Date: Tue, 9 Dec 1997 10:08:17 -0800
Sender: Forum on Labor in the Global Economy <LABOR-L@YORKU.CA>
Subject: The strike at German Universities goes on (fwd)
Date: Sat, 06 Dec 1997 09:48:57 -0800
From: Andreas Hippin <sg885hi@unidui.uni-duisburg.de>
Subject: The strike at German Universities goes on

100,000 fight back the neoliberal attack on education in Germany

By Andreas Hippin <sg885hi@unidui.uni-duisburg.de>, 6 December 1997

More than 40.000 students and pupils took part in a manifestation on Thursday in Duesseldorf, the capital of the federal state of Northrhine-Westphalia. Traffic came to a standstill while student protestors were marching through the central business district to the state assembly. More than 100.000 took to the streets in Germany as a whole to fight back the fiscal attack on education.

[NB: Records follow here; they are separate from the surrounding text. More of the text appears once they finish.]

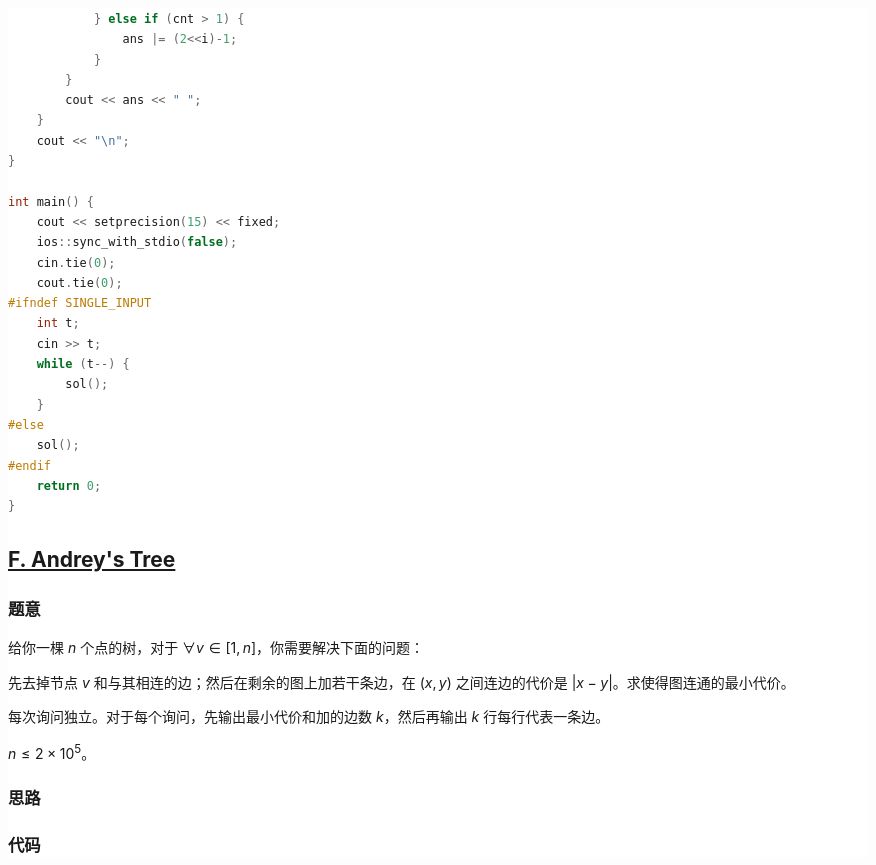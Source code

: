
 ``` cpp
            } else if (cnt > 1) {
                ans |= (2<<i)-1;
            }
        }
        cout << ans << " ";
    }
    cout << "\n";
}

int main() {
    cout << setprecision(15) << fixed;
    ios::sync_with_stdio(false);
    cin.tie(0);
    cout.tie(0);
#ifndef SINGLE_INPUT
    int t;
    cin >> t;
    while (t--) {
        sol();
    }
#else
    sol();
#endif
    return 0;
}
```

## [F. Andrey's Tree](https://codeforces.com/contest/1935/problem/F)

### 题意

给你一棵 $n$ 个点的树，对于 $\forall v\in[1,n]$，你需要解决下面的问题：

先去掉节点 $v$ 和与其相连的边；然后在剩余的图上加若干条边，在 $(x,y)$ 之间连边的代价是 $|x-y|$。求使得图连通的最小代价。

每次询问独立。对于每个询问，先输出最小代价和加的边数 $k$，然后再输出 $k$ 行每行代表一条边。

$n\leq 2\times 10^5$。

### 思路



### 代码

``` cpp


```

Although Anke Brunn, the social democrat secretary for education had left the social democrats annual convention in Hannover to discuss with the students the protestors made it very clear that they would not talk to her. Anke Brunn is responsible for all the cutbacks in education in the state of Northrhine-Westphalia. Her party is as eager to streamline higher education according to the interests of the industry as the conservatives are.

The introduction of tuition fees would make it impossible for children from poorer families to get a university education. University education in Germany is still free of charge at the moment, but the conditions students have to study under are miserable. Apart from overcrowded seminars and lectures many professors are neither willing nor able to fulfill their obligations in teaching.

The contents of education is trimmed according to the demands of mighty sponsors, e.g. the WestLB, a major bank, pays for an academic chair dealing with Modern China at the University of Duesseldorf. Kloeckner and Haniel are paying for East Asian area studies at Duisburg University. It's getting more and more difficult to study the topics you are really interested in. There are more and more obligatory classes, etc.

So one of the questions raised during the protests was why students should pay tuition fees for this kind of job-qualification measures adjusted to the needs of the industry while, their colleagues who are receiving an education within the industry are getting paid for it. Who wants to pay for job-training schemes?

In contrary to 1968 today's generation of student protestors isn't decided yet whether to try to negotiate all the way through the institutions like their predecessors did. Confronted with the arrogance of the former rebels who denounce their protests as apolitical or economic demands there is a sense of confrontation growing stronger amongst today's protestors. More and more students consider themselves part of job-qualifying schemes which makes it simpler to connect their actions with other people's struggles against social cutbacks.

Duisburg's students decided to continue their strike until next Tuesday on a mass meeting attended by 2.000 students on Wednesday. Their demands are still the same: the prohibition of tuition fees, social welfare benefits for everyone, an end to discriminating laws against foreigners living here and more democracy within the university's institutional framework.

After all still more than 70 institutions of higher education are on strike in Germany.